Why go to Linz (Salzburg)?
Linz's architectural draws include Linz Castle and Neuer Dom, Austria's biggest church
There's not much to see in Linz compared to nearby must-visit destinations of Salzburg (a two-hour drive)
Linz is a great base for excursions to Salzburg or the Austrian Lake District
Linz (Salzburg) Cruise Port Facilities?
There is no cruise terminal, but downtown Linz is easily walkable (or cyclable) from the Donaupark where you're docked. It's a gentle 10-minute walk into the Hauptplatz (main square), where there are banks and ATMs. The tourist information center is here, as well. (Hauptplatz 1, 4020 Linz, Austria; +43 732 7070 2009; open seven days a week from 10 a.m. to 7 p.m.) Many river cruise ships offer free Wi-Fi onboard as do many cafes in Linz.
If you decide to stick around in Linz and want to see some of the sights, a Linz Card (www.linztourismus.at/linzcard/) is available from the tourist information center on the Hauptplatz. The City Ticket will gain you access to several of the city's attractions for one price (about EUR20 per person), and you'll get a restaurant voucher, to boot. On the "for free" list are a number of museums, and there are discounted entries to a number of other spots including the Botanical Gardens. (Roseggerstrasse 20-22, Linz; open 8 a.m. to dusk, daily, closed from December 24 through January 6) A sightseeing tour of the city on the Linz City Express Train is also included.
One of the top two architectural stops in Linz is Linz Castle and its museum. (Schlossberg 1, Linz; open 9 a.m. to 6 p.m. Tuesday, Wednesday and Friday, until 9 p.m. Thursday, and from 10 a.m. to 5 p.m. on Saturday and Sunday) A castle was first documented on the site as early as the eighth century. The current castle was built in 1477 by Emperor Friedrich III, went through various redesigns and expansions, and was restored following World War II. It contains permanent art exhibitions, showcasing the region's art from the Middle Ages to the present day as well as weaponry and other collections.
The other architectural draw is the Mariendom, also known as the Neuer Dom (New Cathedral), the biggest church in Austria. (Herrenstrasse 26, Linz; open Monday to Saturday 7:30 a.m. to 7 p.m., Sunday 8 a.m. to 7 p.m.) Construction on the New Cathedral began in the mid-19th century and the church was completed in 1924. In addition to a stadium-like capacity of 20,000, the church is a neo-Gothic wonder of soaring spires, buttresses and stained-glass windows.
Good to Know?
Linz is very safe, particularly in the main tourist areas, but as you would in any sizable city, beware of pickpockets, and always keep your belongings safe. Taking a few common sense precautions should be all you need to do to stay safe. Avoid carrying around large amounts of money or wearing flashy jewelry. Keep a close eye on valuables in crowded, public areas, as these are the places where pickpockets generally operate.
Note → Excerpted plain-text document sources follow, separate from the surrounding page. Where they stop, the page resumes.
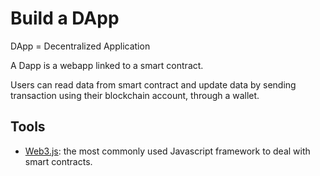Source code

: # Build a DApp

DApp = Decentralized Application

A Dapp is a webapp linked to a smart contract.

Users can read data from smart contract and update data by sending transaction using their blockchain account, through a wallet.

## Tools

- [Web3.js](https://web3js.readthedocs.io/en/v1.5.2/): the most commonly used Javascript framework to deal with smart contracts.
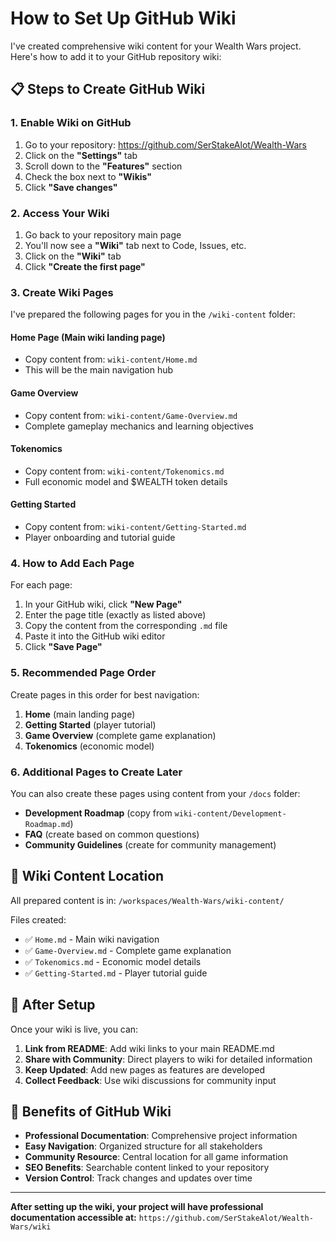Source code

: # How to Set Up GitHub Wiki

I've created comprehensive wiki content for your Wealth Wars project. Here's how to add it to your GitHub repository wiki:

## 📋 Steps to Create GitHub Wiki

### 1. Enable Wiki on GitHub
1. Go to your repository: https://github.com/SerStakeAlot/Wealth-Wars
2. Click on the **"Settings"** tab
3. Scroll down to the **"Features"** section
4. Check the box next to **"Wikis"**
5. Click **"Save changes"**

### 2. Access Your Wiki
1. Go back to your repository main page
2. You'll now see a **"Wiki"** tab next to Code, Issues, etc.
3. Click on the **"Wiki"** tab
4. Click **"Create the first page"**

### 3. Create Wiki Pages

I've prepared the following pages for you in the `/wiki-content` folder:

#### **Home Page** (Main wiki landing page)
- Copy content from: `wiki-content/Home.md`
- This will be the main navigation hub

#### **Game Overview** 
- Copy content from: `wiki-content/Game-Overview.md`
- Complete gameplay mechanics and learning objectives

#### **Tokenomics**
- Copy content from: `wiki-content/Tokenomics.md`
- Full economic model and $WEALTH token details

#### **Getting Started**
- Copy content from: `wiki-content/Getting-Started.md`
- Player onboarding and tutorial guide

### 4. How to Add Each Page

For each page:
1. In your GitHub wiki, click **"New Page"**
2. Enter the page title (exactly as listed above)
3. Copy the content from the corresponding `.md` file
4. Paste it into the GitHub wiki editor
5. Click **"Save Page"**

### 5. Recommended Page Order

Create pages in this order for best navigation:
1. **Home** (main landing page)
2. **Getting Started** (player tutorial)
3. **Game Overview** (complete game explanation)
4. **Tokenomics** (economic model)

### 6. Additional Pages to Create Later

You can also create these pages using content from your `/docs` folder:
- **Development Roadmap** (copy from `wiki-content/Development-Roadmap.md`)
- **FAQ** (create based on common questions)
- **Community Guidelines** (create for community management)

## 📁 Wiki Content Location

All prepared content is in: `/workspaces/Wealth-Wars/wiki-content/`

Files created:
- ✅ `Home.md` - Main wiki navigation
- ✅ `Game-Overview.md` - Complete game explanation  
- ✅ `Tokenomics.md` - Economic model details
- ✅ `Getting-Started.md` - Player tutorial guide

## 🎯 After Setup

Once your wiki is live, you can:
1. **Link from README**: Add wiki links to your main README.md
2. **Share with Community**: Direct players to wiki for detailed information
3. **Keep Updated**: Add new pages as features are developed
4. **Collect Feedback**: Use wiki discussions for community input

## 📖 Benefits of GitHub Wiki

- **Professional Documentation**: Comprehensive project information
- **Easy Navigation**: Organized structure for all stakeholders
- **Community Resource**: Central location for all game information
- **SEO Benefits**: Searchable content linked to your repository
- **Version Control**: Track changes and updates over time

---

**After setting up the wiki, your project will have professional documentation accessible at:**
`https://github.com/SerStakeAlot/Wealth-Wars/wiki`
Emergency phone numbers in Linz (or anywhere in Austria) are: 133 for the police, 122 for the fire department and 144 for an ambulance. The European Mobile Emergency number is 112 from any mobile phone.
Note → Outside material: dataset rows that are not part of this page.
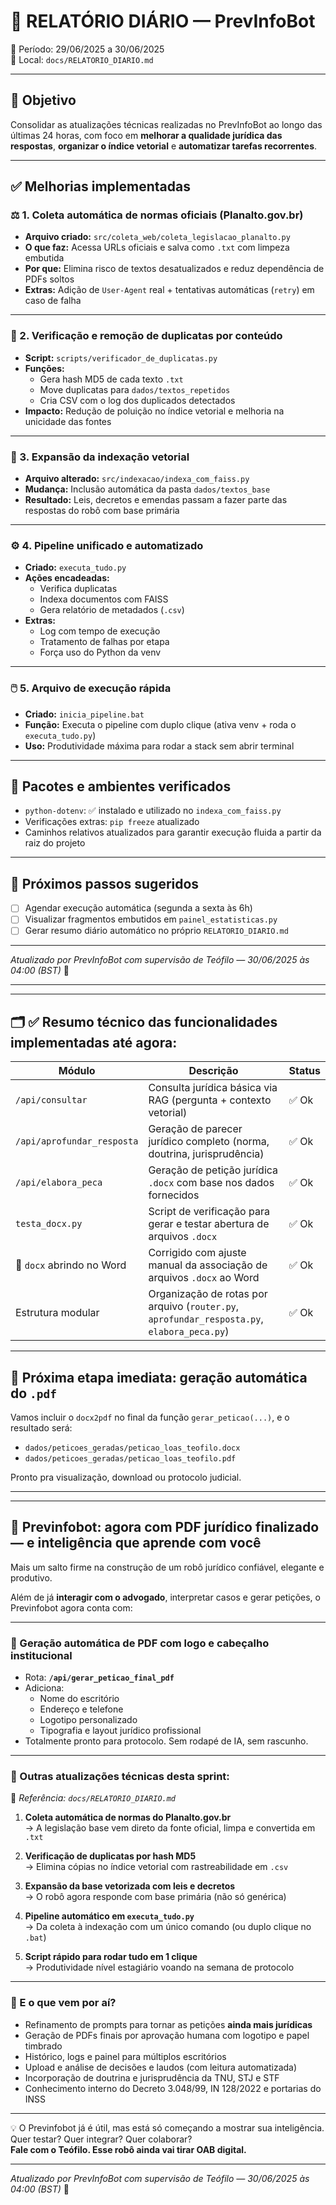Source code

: # 📝 RELATÓRIO DIÁRIO — PrevInfoBot  
📅 Período: 29/06/2025 a 30/06/2025  
📍 Local: `docs/RELATORIO_DIARIO.md`  

---

## 📌 Objetivo

Consolidar as atualizações técnicas realizadas no PrevInfoBot ao longo das últimas 24 horas, com foco em **melhorar a qualidade jurídica das respostas**, **organizar o índice vetorial** e **automatizar tarefas recorrentes**.

---

## ✅ Melhorias implementadas

### ⚖️ 1. Coleta automática de normas oficiais (Planalto.gov.br)
- **Arquivo criado:** `src/coleta_web/coleta_legislacao_planalto.py`
- **O que faz:** Acessa URLs oficiais e salva como `.txt` com limpeza embutida
- **Por que:** Elimina risco de textos desatualizados e reduz dependência de PDFs soltos
- **Extras:** Adição de `User-Agent` real + tentativas automáticas (`retry`) em caso de falha

---

### 🧼 2. Verificação e remoção de duplicatas por conteúdo
- **Script:** `scripts/verificador_de_duplicatas.py`
- **Funções:** 
  - Gera hash MD5 de cada texto `.txt`
  - Move duplicatas para `dados/textos_repetidos`
  - Cria CSV com o log dos duplicados detectados
- **Impacto:** Redução de poluição no índice vetorial e melhoria na unicidade das fontes

---

### 🧠 3. Expansão da indexação vetorial
- **Arquivo alterado:** `src/indexacao/indexa_com_faiss.py`
- **Mudança:** Inclusão automática da pasta `dados/textos_base`
- **Resultado:** Leis, decretos e emendas passam a fazer parte das respostas do robô com base primária

---

### ⚙️ 4. Pipeline unificado e automatizado
- **Criado:** `executa_tudo.py`
- **Ações encadeadas:**
  - Verifica duplicatas
  - Indexa documentos com FAISS
  - Gera relatório de metadados (`.csv`)
- **Extras:**
  - Log com tempo de execução
  - Tratamento de falhas por etapa
  - Força uso do Python da venv

---

### 🖱️ 5. Arquivo de execução rápida
- **Criado:** `inicia_pipeline.bat`
- **Função:** Executa o pipeline com duplo clique (ativa venv + roda o `executa_tudo.py`)
- **Uso:** Produtividade máxima para rodar a stack sem abrir terminal

---

## 🧪 Pacotes e ambientes verificados

- `python-dotenv`: ✅ instalado e utilizado no `indexa_com_faiss.py`
- Verificações extras: `pip freeze` atualizado
- Caminhos relativos atualizados para garantir execução fluida a partir da raiz do projeto

---

## 🧭 Próximos passos sugeridos

- [ ] Agendar execução automática (segunda a sexta às 6h)
- [ ] Visualizar fragmentos embutidos em `painel_estatisticas.py`
- [ ] Gerar resumo diário automático no próprio `RELATORIO_DIARIO.md`

---

*Atualizado por PrevInfoBot com supervisão de Teófilo — 30/06/2025 às 04:00 (BST)* 🚀




---



---

## 🗂️ ✅ Resumo técnico das funcionalidades implementadas até agora:

| Módulo                     | Descrição                                                                                      | Status |
|----------------------------|-----------------------------------------------------------------------------------------------|--------|
| `/api/consultar`           | Consulta jurídica básica via RAG (pergunta + contexto vetorial)                              | ✅ Ok   |
| `/api/aprofundar_resposta` | Geração de parecer jurídico completo (norma, doutrina, jurisprudência)                       | ✅ Ok   |
| `/api/elabora_peca`        | Geração de petição jurídica `.docx` com base nos dados fornecidos                            | ✅ Ok   |
| `testa_docx.py`            | Script de verificação para gerar e testar abertura de arquivos `.docx`                       | ✅ Ok   |
| 🎯 `docx` abrindo no Word  | Corrigido com ajuste manual da associação de arquivos `.docx` ao Word                       | ✅ Ok   |
| Estrutura modular          | Organização de rotas por arquivo (`router.py`, `aprofundar_resposta.py`, `elabora_peca.py`) | ✅ Ok   |

---

## 📍 Próxima etapa imediata: geração automática do `.pdf`

Vamos incluir o `docx2pdf` no final da função `gerar_peticao(...)`, e o resultado será:

- `dados/peticoes_geradas/peticao_loas_teofilo.docx`
- `dados/peticoes_geradas/peticao_loas_teofilo.pdf`

Pronto pra visualização, download ou protocolo judicial.

---

---

## 🤖 Previnfobot: agora com PDF jurídico finalizado — e inteligência que aprende com você

Mais um salto firme na construção de um robô jurídico confiável, elegante e produtivo.

Além de já **interagir com o advogado**, interpretar casos e gerar petições, o Previnfobot agora conta com:

---

### 📄 Geração automática de PDF com logo e cabeçalho institucional

- Rota: **`/api/gerar_peticao_final_pdf`**
- Adiciona:
  - Nome do escritório
  - Endereço e telefone
  - Logotipo personalizado
  - Tipografia e layout jurídico profissional
- Totalmente pronto para protocolo. Sem rodapé de IA, sem rascunho.

---

### 🔧 Outras atualizações técnicas desta sprint:

📍 *Referência: `docs/RELATORIO_DIARIO.md`*

1. **Coleta automática de normas do Planalto.gov.br**  
   → A legislação base vem direto da fonte oficial, limpa e convertida em `.txt`

2. **Verificação de duplicatas por hash MD5**  
   → Elimina cópias no índice vetorial com rastreabilidade em `.csv`

3. **Expansão da base vetorizada com leis e decretos**  
   → O robô agora responde com base primária (não só genérica)

4. **Pipeline automático em `executa_tudo.py`**  
   → Da coleta à indexação com um único comando (ou duplo clique no `.bat`)

5. **Script rápido para rodar tudo em 1 clique**  
   → Produtividade nível estagiário voando na semana de protocolo

---

### 🧠 E o que vem por aí?

- Refinamento de prompts para tornar as petições **ainda mais jurídicas**
- Geração de PDFs finais por aprovação humana com logotipo e papel timbrado
- Histórico, logs e painel para múltiplos escritórios
- Upload e análise de decisões e laudos (com leitura automatizada)
- Incorporação de doutrina e jurisprudência da TNU, STJ e STF
- Conhecimento interno do Decreto 3.048/99, IN 128/2022 e portarias do INSS

---

💡 O Previnfobot já é útil, mas está só começando a mostrar sua inteligência.  
Quer testar? Quer integrar? Quer colaborar?  
**Fale com o Teófilo. Esse robô ainda vai tirar OAB digital.**

---


*Atualizado por PrevInfoBot com supervisão de Teófilo — 30/06/2025 às 04:00 (BST)* 🚀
On foot: It's a short, approximately 10-minute stroll up a green, rolling bank into Linz's Hauptplatz, or Main Square.
By bike: The commute into Linz is even shorter if your river cruise ship offers bicycles for use. You can easily get around and see the town's sights in an hour or so.
Taxi: As ships dock alongside a public park, if you'd like to take a taxi, it's best to have the ship's front desk make the arrangements for you.
Bus: Shore excursion options from Linz to Salzburg or the Austrian Lake District will be via bus transfer, in most cases. It's about two hours to Salzburg; the Lake District is slightly shorter.
Train: Linz does have a train station, and there are trains to Salzburg from Linz. The trip takes about an hour, but with the location of the station in Linz being a 20 to 30 minute walk from the docking spot, and the station in Salzburg being in the new town rather than the tourist draw of the old town, you're probably better off taking the bus tour provided by the cruise line.
Currency & Best Way to Get Money?
As a part of the European Union, Austria uses the euro. Visit oanda.com for up-to-the-minute exchange rates. Oanda also has a nice "cheat sheet" conversion chart that fits neatly into a wallet.
ATMs, readily available throughout Linz and Salzburg, tend to be the least expensive way to obtain local currency as well as the easiest, given that many are open 24 hours. Banking hours vary, but most banks in Austria will be open between 8 a.m. and 12:30 p.m., and between 1:30 p.m. and 3:00 p.m., Mondays to Fridays, with some staying open later. As in any city, there are currency exchange offices that charge a commission for transactions. All major credit cards are accepted.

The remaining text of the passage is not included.